Distributed Storage Snapshot Mechanism

Ceph enterprise edition uses ROW snapshot technology. Self-Developed Distributed Storage uses COW snapshots. For more information, see Volume Snapshot Protection.

Backup Service

Data Backup

The backup service supports data backup based on the QEMU block device layer. VM instances on all types of primary storage support backup operations. Backup types include full backup and incremental backup. A full backup contains a complete data set, while an incremental backup contains only the data updated since the last backup. Both full and incremental backups only backup actual used data.

By default, the backup policy is configured to automatically perform a full backup after every 63 incremental backups, starting after the initial full backup. Due to the dependencies between incremental backups, a new full backup must be created before previous incremental backups can be deleted. In practice, the system employs more intelligent and flexible strategies to determine the appropriate backup method, ensuring the safety and reliability of the backup data.

The data backup process consists of three parts: data replication, data transfer, and data storage.

Data Replication

The Backup Service module utilizes the dirty data tracking functionality (Dirty Bitmap) at the QEMU block device layer to track and export backup data.

Locations in the VM instance's disk where data changes occur are called dirty data locations. The Dirty Bitmap records all such locations in the virtual disk file that have been modified since the last backup. Based on these records, all data modified since the last backup (incremental backup data) can be exported. Ultimately, the full backup file and subsequent incremental backup files form a complete backup chain to preserve the entire data set.

ZStack Cloud provides an adaptive backup export policy. Depending on the scenario, the backend decides whether to export incremental or full backup data. Since the Dirty Bitmap resides in the memory of the QEMU process, the tracking information is lost after a VM reboot. Therefore, ZStack Cloud automatically exports a full backup data after a VM reboot.

图 1. Dirty Bitmap


Data Transfer

Two different implementation schemes are supported for different virtualization component versions, differing primarily in how backup data is transferred.

Scheme 1: Data Over SSHFS. This scheme uses SSHFS to mount the backup directory of the remote backup server on the compute node and imports the backup data into the backup server. SSHFS is a simple FUSE Over SSH solution. The data channel is encrypted by the SSH session, and each backup job uses a dedicated SSHFS link.

图 1. Data Over SSHFS


Scheme 2: Data Over NBD. This scheme uses the NBD module on the backup server to export a backup disk. Then, the compute node utilizes a QEMU block device job (Block-job) to write backup data directly to this disk.

图 2. Data Over NBD


Data Storage

The backup server supports various storage media types, including SAN, NAS, disk arrays, and tape libraries.

The backup server stores data in a chunked and deduplicated format. The backup data is split into 64MB chunks. A hash is calculated for each chunk, and an index is created. Data chunks with identical has values are stored only once.

图 1. Data Chunks Storage


Data Recovery

When restoring a VM instance or volume from a local backup, the chunked data on the backup server is merged and imported into the primary storage.

For non-Ceph primary storage, the restored backup data is stored as a disk chain.
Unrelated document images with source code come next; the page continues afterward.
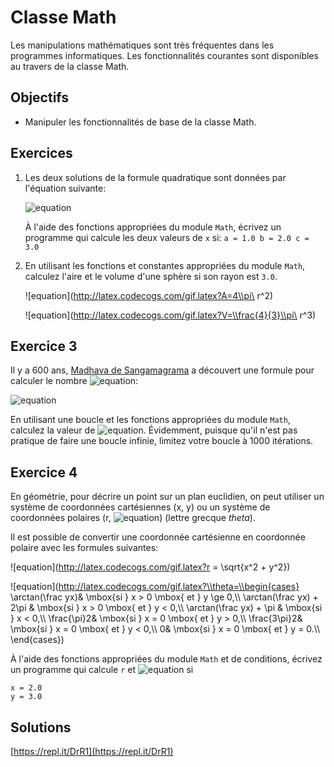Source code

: Classe Math
===========

Les manipulations mathématiques sont très fréquentes dans les programmes
informatiques. Les fonctionnalités courantes sont disponibles au travers de la
classe Math.

Objectifs
---------

* Manipuler les fonctionnalités de base de la classe Math.

Exercices
---------

1. Les deux solutions de la formule quadratique sont données par l'équation suivante:

    ![equation](http://latex.codecogs.com/gif.latex?x=\\frac{-b\\pm\\sqrt{b^2-4ac}}{2a})

    À l'aide des fonctions appropriées du module `Math`, écrivez un programme qui calcule les deux valeurs de `x` si:
        ```
        a = 1.0
        b = 2.0
        c = 3.0
        ```

2. En utilisant les fonctions et constantes appropriées du module `Math`, calculez
   l'aire et le volume d'une sphère si son rayon est `3.0`.

    ![equation](http://latex.codecogs.com/gif.latex?A=4\\pi\ r^2)

    ![equation](http://latex.codecogs.com/gif.latex?V=\\frac{4}{3}\\pi\ r^3)

## Exercice 3

Il y a 600 ans, [Madhava de Sangamagrama](https://fr.wikipedia.org/wiki/Madhava_de_Sangamagrama) a découvert une formule pour calculer le nombre ![equation](http://latex.codecogs.com/gif.latex?\\pi):

![equation](http://latex.codecogs.com/gif.latex?\\pi=4\\left(1-\\frac13+\\frac15-\\frac17+\\cdots\\right)=4\\sum_{k=0}^{\\infty}\\frac{(-1)^k}{2k+1})

En utilisant une boucle et les fonctions appropriées du module `Math`, calculez la valeur de ![equation](http://latex.codecogs.com/gif.latex?\\pi). Évidemment, puisque qu'il n'est pas pratique de faire une boucle infinie, limitez votre boucle à 1000 itérations.

## Exercice 4

En géométrie, pour décrire un point sur un plan euclidien, on peut utiliser un système de coordonnées cartésiennes (x, y) ou un système de coordonnées polaires (r, ![equation](http://latex.codecogs.com/gif.latex?\\theta)) (lettre grecque _theta_).

Il est possible de convertir une coordonnée cartésienne en coordonnée polaire avec les formules suivantes:

![equation](http://latex.codecogs.com/gif.latex?r = \\sqrt{x^2 + y^2})

![equation](http://latex.codecogs.com/gif.latex?\\theta=\\begin{cases}
\\arctan(\\frac yx)& \\mbox{si } x > 0 \\mbox{ et } y \\ge 0,\\\\
\\arctan(\\frac yx) + 2\\pi & \\mbox{si } x > 0 \\mbox{ et } y < 0,\\\\
\\arctan(\\frac yx) + \\pi  & \\mbox{si } x < 0,\\\\
\\frac{\\pi}2& \\mbox{si } x = 0 \\mbox{ et } y > 0,\\\\
\\frac{3\\pi}2& \\mbox{si } x = 0 \\mbox{ et } y < 0,\\\\
0& \\mbox{si } x = 0 \\mbox{ et } y = 0.\\\\
\\end{cases})

À l'aide des fonctions appropriées du module `Math` et de conditions, écrivez un programme qui calcule `r` et ![equation](http://latex.codecogs.com/gif.latex?\\theta) si

    x = 2.0
    y = 3.0

## Solutions

[https://repl.it/DrR1](https://repl.it/DrR1)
For Ceph primary storage, the disk chain is merged into a single disk file for storage.

For a new recovery, the disk data restored to the primary storage serves as an image cache to create a new VM instance or volume. For an overwrite recovery, the system updates the database record of the current VM instance or volume with the new disk path on the primary storage and then deletes the old VM instance or volume files.

图 1. Data Recovery


Continuous Data Protection (CDP) Service

Data Backup

Data Replication

The CDP module utilizes the dirty data tracking functionality (Dirty Bitmap) and Drive-mirror at the QEMU block device layer to track and export backup data.

Locations in the VM instance's disk where data changes occur are called dirty data locations. The Dirty Bitmap records all such locations in the virtual disk file that have been modified since the last backup. Based on these records, all data modified since the last backup (incremental backup data) can be exported.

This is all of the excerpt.